September 13, 1875 | Ranger Daniel Webster Roberts' Colt Revolver

 
 

Nearly 140 years ago, the daily train into the small town of Columbus, Texas was slightly delayed while Luvenia Conway and Daniel Webster Roberts recited their marriage vows. The minister who presided over the “I Dos” had arrived on the train, and the newly married couple departed on it. Luvenia, called Lou by everyone who knew her, was embarking on a grand adventure with her Texas Ranger husband. They traveled 250 miles to the edge of what was then the frontier and set up camp with Company D of the Rangers Frontier Battalion. On the way, they got caught up in the Mason County War—a feud between German and American settlers over cattle rustling—and while Ranger Roberts led a posse in pursuit of a vigilante mob, Lou Roberts got her first taste of life on the frontier.
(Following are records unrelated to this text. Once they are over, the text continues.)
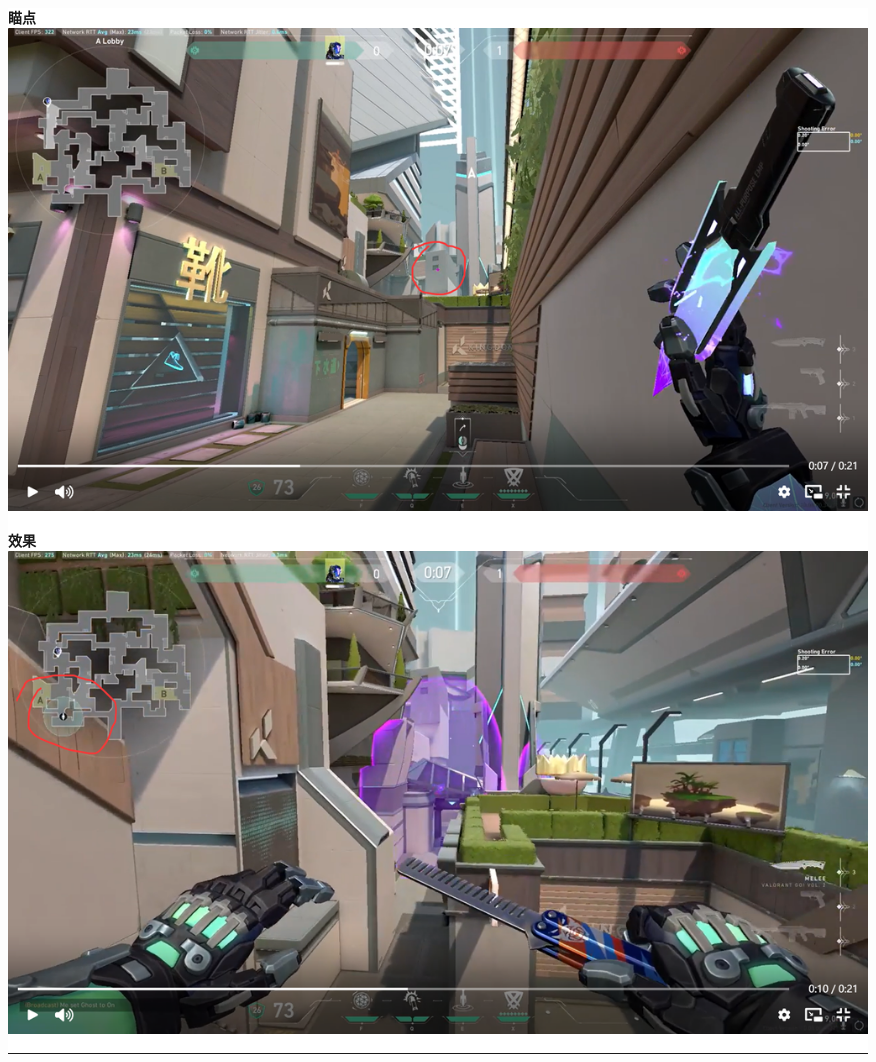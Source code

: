 **瞄点**  
<img src="/assets/img/进攻A-elbow后点标-瞄点.png" width="1000"/>

**效果**  
<img src="/assets/img/进攻A-elbow后点标-效果.png" width="1000"/>

---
Rushing out into the yard, we saw two men, bareheaded, with guns in their hands, come toward us at full speed. We rushed into the house, locked the doors, and Mrs. Holmes and I went into her room, which had but one window. To our horror the men rode up to the window. I looked for a place of safety, and the only I could see was the space under the bed, which I pointed out to my hostess. She refused to take shelter. She was looking out for the safety of her husband; I was looking after my own. Mrs. Holmes asked them what they wanted; they replied that they had come to inform Mr. Hester, who was Major Holmes’ guest, that Scott Cooley had killed his brother. Now, I want to say right here that I did not go under the bed, and I hoped that Mrs. Holmes had forgotten my reference to the bed, but she not only remembered it, but told it. And some were unkind enough to say that ‘it was not a very dignified thing for a captain’s wife to do,’ and that ‘a frontier woman would have suited him better for a wife.’ After having lived with the Captain fifty years, I am glad he did not think so.*

 

*From Luvenia Conway Roberts’ memoir, A Woman’s Reminiscences of Six Years in Camp with the Texas Rangers, 1928.